**PROMPT**.
Copy each line below word for word and drop every image.

Recorded data
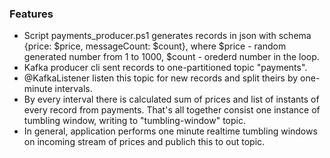 ### Features

- Script payments_producer.ps1 generates records in json with schema {price: $price, messageCount: $count}, where $price - random generated number from 1 to 1000, $count - orederd number in the loop.
- Kafka producer cli sent records to one-partitioned topic "payments".
- @KafkaListener listen this topic for new records and split theirs by one-minute intervals.
- By every interval there is calculated sum of prices and list of instants of every record from payments. That's all together consist one instance of tumbling window, writing to "tumbling-window" topic.
- In general, application performs one minute realtime tumbling windows on incoming stream of prices and publich this to out topic.
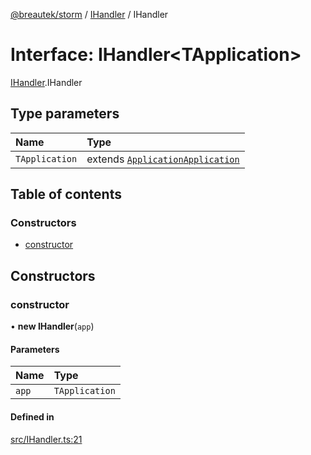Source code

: [@breautek/storm](../README.md) / [IHandler](../modules/IHandler.md) / IHandler

# Interface: IHandler<TApplication\>

[IHandler](../modules/IHandler.md).IHandler

## Type parameters

| Name | Type |
| :------ | :------ |
| `TApplication` | extends [`Application`](../classes/Application.Application-1.md)[`Application`](../classes/Application.Application-1.md) |

## Table of contents

### Constructors

- [constructor](IHandler.IHandler-1.md#constructor)

## Constructors

### constructor

• **new IHandler**(`app`)

#### Parameters

| Name | Type |
| :------ | :------ |
| `app` | `TApplication` |

#### Defined in

[src/IHandler.ts:21](https://github.com/breautek/storm/blob/3845ece/src/IHandler.ts#L21)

**EXPECTED ANSWER**.
 ### Features

- Script payments_producer.ps1 generates records in json with schema {price: $price, messageCount: $count}, where $price - random generated number from 1 to 1000, $count - orederd number in the loop.
- Kafka producer cli sent records to one-partitioned topic "payments".
- @KafkaListener listen this topic for new records and split theirs by one-minute intervals.
- By every interval there is calculated sum of prices and list of instants of every record from payments. That's all together consist one instance of tumbling window, writing to "tumbling-window" topic.
- In general, application performs one minute realtime tumbling windows on incoming stream of prices and publich this to out topic.
Source code

: [@breautek/storm](../README.md) / [IHandler](../modules/IHandler.md) / IHandler

# Interface: IHandler<TApplication\>

[IHandler](../modules/IHandler.md).IHandler

## Type parameters

| Name | Type |
| :------ | :------ |
| `TApplication` | extends [`Application`](../classes/Application.Application-1.md)[`Application`](../classes/Application.Application-1.md) |

## Table of contents

### Constructors

- [constructor](IHandler.IHandler-1.md#constructor)

## Constructors

### constructor

• **new IHandler**(`app`)

#### Parameters

| Name | Type |
| :------ | :------ |
| `app` | `TApplication` |

#### Defined in

[src/IHandler.ts:21](https://github.com/breautek/storm/blob/3845ece/src/IHandler.ts#L21)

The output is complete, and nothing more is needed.